Exercise description
Set down exactly the lines below between the line holding "[2]: https://www.github.com/fr9ncis" and the line holding "for Full-Stack Autonomy", inclusive; no other line belongs in the answer.

Supplied material

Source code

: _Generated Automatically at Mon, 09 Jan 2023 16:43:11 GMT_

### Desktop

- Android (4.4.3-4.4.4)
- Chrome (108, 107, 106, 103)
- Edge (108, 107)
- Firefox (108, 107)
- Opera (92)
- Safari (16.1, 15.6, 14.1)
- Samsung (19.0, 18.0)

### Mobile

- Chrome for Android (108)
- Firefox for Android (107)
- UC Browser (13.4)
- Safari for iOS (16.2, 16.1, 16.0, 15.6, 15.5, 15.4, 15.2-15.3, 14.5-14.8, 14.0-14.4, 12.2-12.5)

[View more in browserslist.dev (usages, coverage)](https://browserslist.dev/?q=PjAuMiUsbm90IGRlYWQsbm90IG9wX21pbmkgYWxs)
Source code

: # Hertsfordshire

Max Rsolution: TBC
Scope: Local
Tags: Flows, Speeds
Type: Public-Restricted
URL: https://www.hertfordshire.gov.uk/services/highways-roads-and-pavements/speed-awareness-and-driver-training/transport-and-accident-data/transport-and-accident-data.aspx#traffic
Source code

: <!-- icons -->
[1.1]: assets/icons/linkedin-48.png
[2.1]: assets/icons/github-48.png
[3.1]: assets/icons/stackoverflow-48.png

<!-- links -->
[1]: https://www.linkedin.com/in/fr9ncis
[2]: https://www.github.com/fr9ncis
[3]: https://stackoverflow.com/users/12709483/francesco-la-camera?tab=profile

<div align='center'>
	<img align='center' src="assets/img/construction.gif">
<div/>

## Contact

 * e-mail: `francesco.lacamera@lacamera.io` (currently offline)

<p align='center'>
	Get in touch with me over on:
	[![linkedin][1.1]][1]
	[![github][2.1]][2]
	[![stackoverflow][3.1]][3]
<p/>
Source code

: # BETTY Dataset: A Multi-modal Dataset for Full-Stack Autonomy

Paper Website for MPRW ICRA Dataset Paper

Task output
[2]: https://www.github.com/fr9ncis
[3]: https://stackoverflow.com/users/12709483/francesco-la-camera?tab=profile

<div align='center'>
	<img align='center' src="assets/img/construction.gif">
<div/>

## Contact

 * e-mail: `francesco.lacamera@lacamera.io` (currently offline)

<p align='center'>
	Get in touch with me over on:
	[![linkedin][1.1]][1]
	[![github][2.1]][2]
	[![stackoverflow][3.1]][3]
<p/>
Source code

: # BETTY Dataset: A Multi-modal Dataset for Full-Stack Autonomy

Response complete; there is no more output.